Stanton Williams have been awarded planning permission for a new multi-purpose pavilion in Milton Keynes’ Campbell Park.
The new 900sqm2 development, for the CMK Town Council and The Parks Trust, will be located between the Events Plateau and Amphitheatre within the park, and will provide a new community space for Milton Keynes, with a community hall and a café. The hall will provide a space for theatre, music and dance. The design will also include accommodation for CMK Town Council, creating a focus to visitor education and tours, and supporting regular community events within the park.

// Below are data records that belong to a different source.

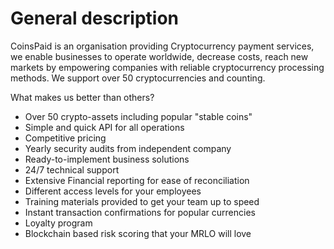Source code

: # General description



CoinsPaid is an organisation providing Cryptocurrency payment services, we enable businesses to operate worldwide, decrease costs, reach new markets by empowering companies with reliable cryptocurrency processing methods. We support over 50 cryptocurrencies and counting.

What makes us better than others?

* Over 50 crypto-assets including popular "stable coins"
* Simple and quick API for all operations
* Competitive pricing
* Yearly security audits from independent company
* Ready-to-implement business solutions
* 24/7 technical support
* Extensive Financial reporting for ease of reconciliation
* Different access levels for your employees
* Training materials provided to get your team up to speed
* Instant transaction confirmations for popular currencies
* Loyalty program
* Blockchain based risk scoring that your MRLO will love

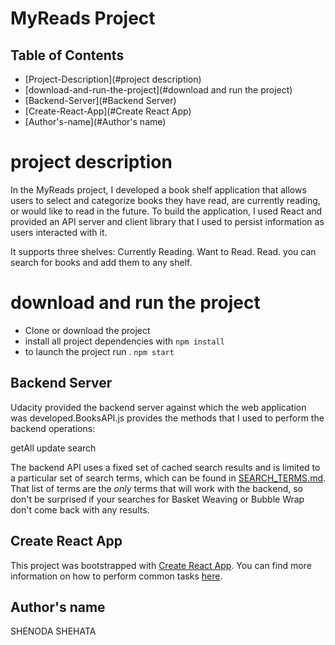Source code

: # MyReads Project

## Table of Contents

- [Project-Description](#project description)
- [download-and-run-the-project](#download and run the project)
- [Backend-Server](#Backend Server)
- [Create-React-App](#Create React App)
- [Author's-name](#Author's name)

# project description

In the MyReads project, I developed a book shelf application that allows users to select and categorize books they have read, are currently reading, or would like to read in the future. To build the application, I used React and provided an API server and client library that I used to persist information as users interacted with it.

It supports three shelves:
Currently Reading.
Want to Read.
Read.
you can search for books and add them to any shelf.

# download and run the project

- Clone or download the project
- install all project dependencies with `npm install`
- to launch the project run . `npm start`

## Backend Server

Udacity provided the backend server against which the web application was developed.BooksAPI.js provides the methods that I used to perform the backend operations:

getAll
update
search

The backend API uses a fixed set of cached search results and is limited to a particular set of search terms, which can be found in [SEARCH_TERMS.md](SEARCH_TERMS.md). That list of terms are the _only_ terms that will work with the backend, so don't be surprised if your searches for Basket Weaving or Bubble Wrap don't come back with any results.

## Create React App

This project was bootstrapped with [Create React App](https://github.com/facebook/create-react-app). You can find more information on how to perform common tasks [here](https://github.com/facebook/create-react-app/blob/main/packages/cra-template/template/README.md).

## Author's name

SHENODA SHEHATA
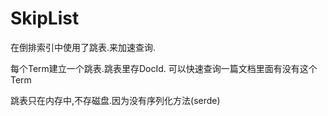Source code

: # SkipList

在倒排索引中使用了跳表.来加速查询.

每个Term建立一个跳表.跳表里存DocId. 可以快速查询一篇文档里面有没有这个Term

跳表只在内存中,不存磁盘.因为没有序列化方法(serde)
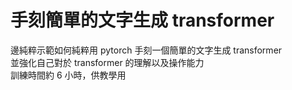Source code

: # 手刻簡單的文字生成 transformer
邊純粹示範如何純粹用 pytorch 手刻一個簡單的文字生成 transformer\
並強化自己對於 transformer 的理解以及操作能力\
訓練時間約 6 小時，供教學用

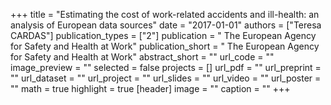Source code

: +++
title = "Estimating the cost of work-related accidents and ill-health: an analysis of European data sources"
date = "2017-01-01"
authors = ["Teresa CARDAS"]
publication_types = ["2"]
publication = " The European Agency for Safety and Health at Work"
publication_short = " The European Agency for Safety and Health at Work"
abstract_short = ""
url_code = ""
image_preview = ""
selected = false
projects = []
url_pdf = ""
url_preprint = ""
url_dataset = ""
url_project = ""
url_slides = ""
url_video = ""
url_poster = ""
math = true
highlight = true
[header]
image = ""
caption = ""
+++
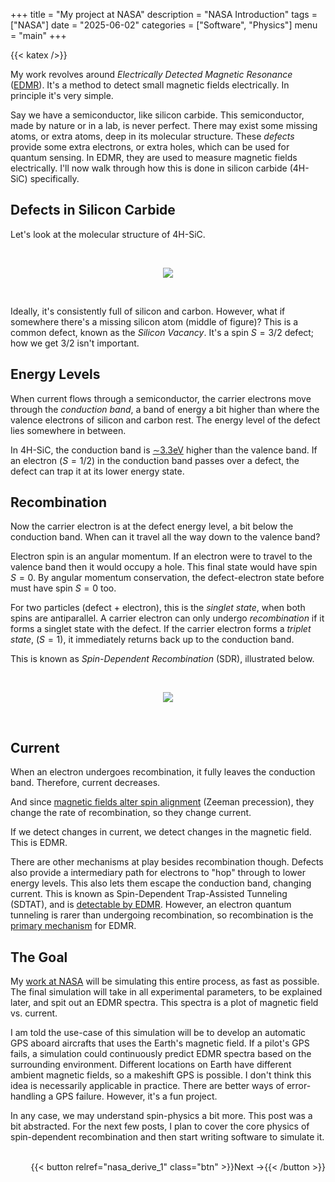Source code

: +++ 
title = "My project at NASA" 
description = "NASA Introduction" 
tags = ["NASA"]
date = "2025-06-02" 
categories = ["Software", "Physics"] 
menu = "main"
+++

{{< katex />}}

My work revolves around *Electrically Detected Magnetic Resonance*
([EDMR](https://en.wikipedia.org/wiki/Electrically_detected_magnetic_resonance)). It's
a method to detect small magnetic fields electrically. In principle it's very
simple. 

Say we have a semiconductor, like silicon carbide. This semiconductor, made by
nature or in a lab, is never perfect. There may exist some missing atoms, or extra
atoms, deep in its molecular structure. These *defects* provide some extra
electrons, or extra holes, which can be used for quantum sensing. In EDMR, they
are used to measure magnetic fields electrically. I'll now walk through how this
is done in silicon carbide (4H-SiC) specifically.

## Defects in Silicon Carbide

Let's look at the molecular structure of 4H-SiC. 

<br>

<p align="center">
  <img src="/4h-sic.svg">
</p>


<br>

Ideally, it's consistently full of silicon and carbon. However, what if 
somewhere there's a missing silicon atom (middle of figure)? This is a common defect, known as the
*Silicon Vacancy*. It's a spin $S=3/2$ defect; how we get 3/2 isn't important.  

## Energy Levels

When current flows through a semiconductor, the carrier electrons move through the
*conduction band*, a band of energy a bit higher than where
the valence electrons of silicon and carbon rest. The energy level of the defect 
lies somewhere in between. 

In 4H-SiC, the conduction band is
[$\sim$3.3eV](https://arxiv.org/pdf/2410.06798) higher than the valence band.
If an electron ($S=1/2$) in the conduction band passes over a defect, the
defect can trap it at its lower energy state. 

## Recombination 
Now the carrier electron is at the defect energy level, a bit below the
conduction band. When can it travel all the way down to the valence band? 

Electron spin is an angular momentum. If an electron were to travel to the
valence band then it would occupy a hole. This final state would have spin $S=0$. 
By angular momentum conservation, the defect-electron state before must have spin
$S=0$ too. 

For two particles (defect + electron), this is the *singlet state*, when
both spins are antiparallel. A carrier electron can only undergo *recombination*
if it forms a singlet state with the defect. If the carrier electron forms a *triplet state*, 
($S = 1$), it immediately returns back up to the conduction band. 

This is known as *Spin-Dependent Recombination* (SDR), illustrated below. 


<br>

<p align="center">
  <img src="/sdr.svg">
</p>

<br>

## Current

When an electron undergoes recombination, it fully leaves the conduction
band. Therefore, current decreases.  

And since [magnetic fields alter spin
alignment](https://en.wikipedia.org/wiki/Zeeman_effect) (Zeeman precession), 
they change the rate of recombination, so they change current.


If we detect changes in current, we detect changes in the magnetic field. This is EDMR. 

There are other mechanisms at play besides recombination though. Defects also provide a
intermediary path for electrons to "hop" through to lower energy levels. This also lets
them escape the conduction band, changing current. 
This is known as Spin-Dependent Trap-Assisted Tunneling
(SDTAT), and is [detectable by
EDMR](https://doi.org/10.1063/1.5057354).
However, an electron quantum tunneling 
is rarer than undergoing recombination, so 
recombination is the [primary mechanism](https://www.nature.com/articles/s41598-024-64595-3) 
for EDMR. 

## The Goal 

My [work at NASA](/nasa_ppt.pdf) will be simulating this entire process, as fast as possible. 
The final simulation will take in all experimental parameters, to be explained later,
and spit out an EDMR spectra. This spectra is a plot of magnetic field vs.
current. 

I am told the use-case of this simulation will be to develop an automatic GPS aboard
aircrafts that uses the Earth's magnetic field. If a pilot's GPS fails, a
simulation could continuously predict EDMR spectra based on the surrounding 
environment. Different locations on Earth have different ambient magnetic
fields, so a makeshift GPS is possible. I don't think this idea is necessarily 
applicable in practice. There are better ways of error-handling a GPS failure. 
However, it's a fun project.

In any case, we may understand spin-physics a bit more. This post was
a bit abstracted. For the next few posts, I plan to cover the core physics
of spin-dependent recombination and then start writing software to simulate it.

<br> 

<div style="text-align: right; margin-bottom: 0; padding-bottom: 0;">
  {{< button relref="nasa_derive_1" class="btn" >}}Next →{{< /button >}}
</div>

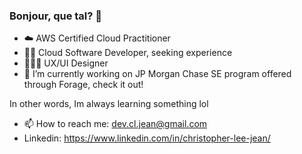 ### Bonjour, que tal? 👋
- ☁️ AWS Certified Cloud Practitioner
- 👨‍💻 Cloud Software Developer, seeking experience
- 👨🏼‍🎨 UX/UI Designer
- 🔭 I’m currently working on JP Morgan Chase SE program offered through Forage, check it out!

In other words, Im always learning something lol
- 📫 How to reach me: dev.cl.jean@gmail.com
- Linkedin: https://www.linkedin.com/in/christopher-lee-jean/

<!--
**lee690/lee690** is a ✨ _special_ ✨ repository because its `README.md` (this file) appears on your GitHub profile.

Here are some ideas to get you started:

- 🔭 I’m currently working on ...
- 🌱 I’m currently learning ...
- 👯 I’m looking to collaborate on ...
- 🤔 I’m looking for help with ...
- 💬 Ask me about ...
- 📫 How to reach me: ...
- 😄 Pronouns: ...
- ⚡ Fun fact: ...
-->
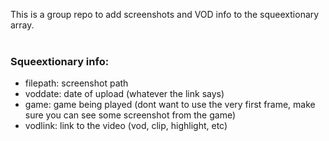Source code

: This is a group repo to add screenshots and VOD info to the squeextionary array.<br><br>

<h3>Squeextionary info:</h3>
<ul>
    <li>filepath: screenshot path</li> 
    <li>voddate: date of upload (whatever the link says)</li>
    <li>game: game being played (dont want to use the very first frame, make sure you can see some screenshot from the game)</li>
    <li>vodlink: link to the video (vod, clip, highlight, etc)</li>
</ul>
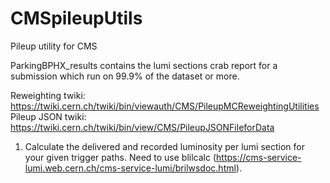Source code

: # CMSpileupUtils
Pileup utility for CMS

ParkingBPHX_results contains the lumi sections crab report for a submission which run on 99.9% of the dataset or more.

Reweighting twiki: https://twiki.cern.ch/twiki/bin/viewauth/CMS/PileupMCReweightingUtilities
Pileup JSON twiki: https://twiki.cern.ch/twiki/bin/view/CMS/PileupJSONFileforData

1) Calculate the delivered and recorded luminosity per lumi section for your given trigger paths.
  Need to use blilcalc (https://cms-service-lumi.web.cern.ch/cms-service-lumi/brilwsdoc.html).
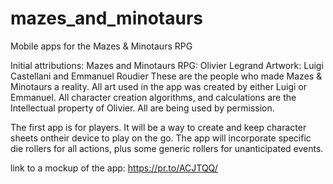 # mazes_and_minotaurs
Mobile apps for the Mazes &amp; Minotaurs RPG

Initial attributions:
    Mazes and Minotaurs RPG:
      Olivier Legrand
    Artwork:
      Luigi Castellani and Emmanuel Roudier
These are the people who made Mazes &amp; Minotaurs a reality.  All art used in the app was created by either Luigi or Emmanuel.
All character creation algorithms, and calculations are the Intellectual property of Olivier.
All are being used by permission.

The first app is for players. It will be a way to create and keep character sheets ontheir device to play on the go.
The app will incorporate specific die rollers for all actions, plus some generic rollers for unanticipated events.

link to a mockup of the app: https://pr.to/ACJTQQ/
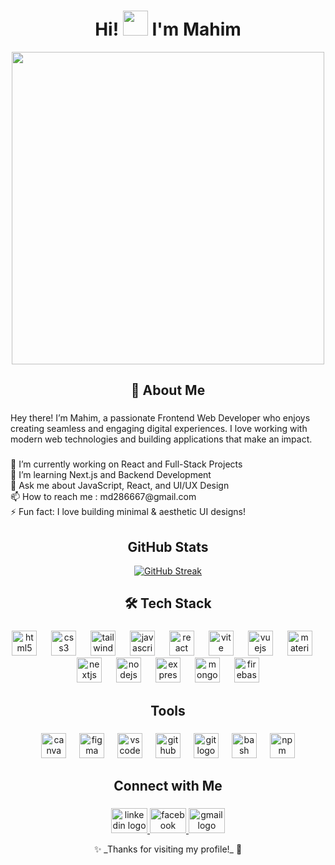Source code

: <h1 align="center">Hi! <img src="https://user-images.githubusercontent.com/18350557/176309783-0785949b-9127-417c-8b55-ab5a4333674e.gif" width="40px"> I'm Mahim</h1>
<div align="center">
  <img height="500" src="https://i.ibb.co.com/KcwrLpF8/2.png"  />
</div>

###

<h2 align="center">🚀 About Me</h2>

###
<p align="left">Hey there! I’m Mahim, a passionate Frontend Web Developer who enjoys creating seamless and engaging digital experiences. I love working with modern web technologies and building applications that make an impact.</p>

###

<p align="left">🔭 I’m currently working on React and Full-Stack Projects<br>🌱 I’m learning Next.js and Backend Development<br>💬 Ask me about JavaScript, React, and UI/UX Design<br>📫 How to reach me : md286667@gmail.com<br>⚡ Fun fact: I love building minimal & aesthetic UI designs!</p>

###

<h2 align="center">GitHub Stats</h2>

<a href="https://github.com/DenverCoder1/github-readme-streak-stats">
<div align="center">
<img src="https://github-readme-streak-stats.herokuapp.com/?user=mahimDev&theme=soft-green&card_width=650&card_height=200" alt="GitHub Streak">
</div>
</a>

###

<h2 align="center">🛠️ Tech Stack</h2>

###

<div align="center">
  <img src="https://cdn.simpleicons.org/html5/E34F26" height="40" alt="html5 logo"  />
  <img width="15" />
  <img src="https://cdn.simpleicons.org/css3/1572B6" height="40" alt="css3 logo"  />
  <img width="15" />
  <img src="https://cdn.simpleicons.org/tailwindcss/06B6D4" height="40" alt="tailwindcss logo"  />
  <img width="15" />
  <img src="https://cdn.simpleicons.org/javascript/F7DF1E" height="40" alt="javascript logo"  />
  <img width="15" />
  <img src="https://cdn.simpleicons.org/react/61DAFB" height="40" alt="react logo"  />
  <img width="15" />
  <img src="https://cdn.simpleicons.org/vite/646CFF" height="40" alt="vite logo"  />
  <img width="15" />
  <img src="https://cdn.jsdelivr.net/gh/devicons/devicon/icons/vuejs/vuejs-original.svg" height="40" alt="vuejs logo"  />
  <img width="15" />
  <img src="https://cdn.simpleicons.org/mui/007FFF" height="40" alt="materialui logo"  />
  <img width="15" />
  <img src="https://cdn.jsdelivr.net/gh/devicons/devicon/icons/nextjs/nextjs-original.svg" height="40" alt="nextjs logo"  />
  <img width="15" />
  <img src="https://cdn.simpleicons.org/nodedotjs/339933" height="40" alt="nodejs logo"  />
  <img width="15" />
  <img src="https://skillicons.dev/icons?i=express" height="40" alt="express logo"  />
  <img width="15" />
  <img src="https://cdn.simpleicons.org/mongodb/47A248" height="40" alt="mongodb logo"  />
  <img width="15" />
  <img src="https://cdn.jsdelivr.net/gh/devicons/devicon/icons/firebase/firebase-plain.svg" height="40" alt="firebase logo"  />
</div>

###

<h2 align="center">Tools</h2>

###

<div align="center">
  <img src="https://cdn.jsdelivr.net/gh/devicons/devicon/icons/canva/canva-original.svg" height="40" alt="canva logo"  />
  <img width="13" />
  <img src="https://cdn.jsdelivr.net/gh/devicons/devicon/icons/figma/figma-original.svg" height="40" alt="figma logo"  />
  <img width="13" />
  <img src="https://cdn.jsdelivr.net/gh/devicons/devicon/icons/vscode/vscode-original.svg" height="40" alt="vscode logo"  />
  <img width="13" />
  <img src="https://cdn.jsdelivr.net/gh/devicons/devicon/icons/github/github-original.svg" height="40" alt="github logo"  />
  <img width="13" />
  <img src="https://cdn.jsdelivr.net/gh/devicons/devicon/icons/git/git-original.svg" height="40" alt="git logo"  />
  <img width="13" />
  <img src="https://cdn.jsdelivr.net/gh/devicons/devicon/icons/bash/bash-original.svg" height="40" alt="bash logo"  />
  <img width="13" />
  <img src="https://cdn.jsdelivr.net/gh/devicons/devicon/icons/npm/npm-original-wordmark.svg" height="40" alt="npm logo"  />
</div>

###

<h2 align="center">Connect with Me</h2>

###

<div align="center">
  <a href="https://www.linkedin.com/in/md-mahim-5b298127b/" target="_blank">
    <img src="https://raw.githubusercontent.com/maurodesouza/profile-readme-generator/master/src/assets/icons/social/linkedin/default.svg" width="58" height="40" alt="linkedin logo"  />
  </a>
  <a href="https://www.facebook.com/Mahim717273" target="_blank">
    <img src="https://raw.githubusercontent.com/maurodesouza/profile-readme-generator/master/src/assets/icons/social/facebook/default.svg" width="58" height="40" alt="facebook logo"  />
  </a>
  <a href="mailto:md286667@gmail.com" target="_blank">
    <img src="https://raw.githubusercontent.com/maurodesouza/profile-readme-generator/master/src/assets/icons/social/gmail/default.svg" width="58" height="40" alt="gmail logo"  />
  </a>
</div>


<p align="center">
✨ _Thanks for visiting my profile!_ 🚀
</p>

Located at the heart of Milton Keynes, Campbell Park is a 100 acre landscape with formal gardens, water features, woodland and open pasture. The design proposals aim to enhance the Events Plateau, located in the Southwest corner of Campbell Park, creating a new community centre which will become a focal point for local residents and draw year-round visitors to the park. It is part of the extensive development of the Campbell Park district, which will bring many more residents to the area.
Stanton Williams’ design brings the different functions together as two buildings under one roof, following the sweep of the Amphitheatre. The building’s elegant and innovative timber structure was designed in close collaboration with structural engineers Webb Yates. The curved pavilion occupies the landscaped ridgeline, giving views across the park and offering shelter to visitors throughout the year.
Patrick Richard, Director at Stanton Williams said: “The new Pavilion sits in a prominent part of Campbell Park, one of Europe’s finest contemporary urban parks with its new age philosophy and modernist interpretation of the traditional English Landscape design. The Pavilion follows the ridge that defines the boundary between the structured formality of Milton Keynes and the natural informality of the Northamptonshire scenery.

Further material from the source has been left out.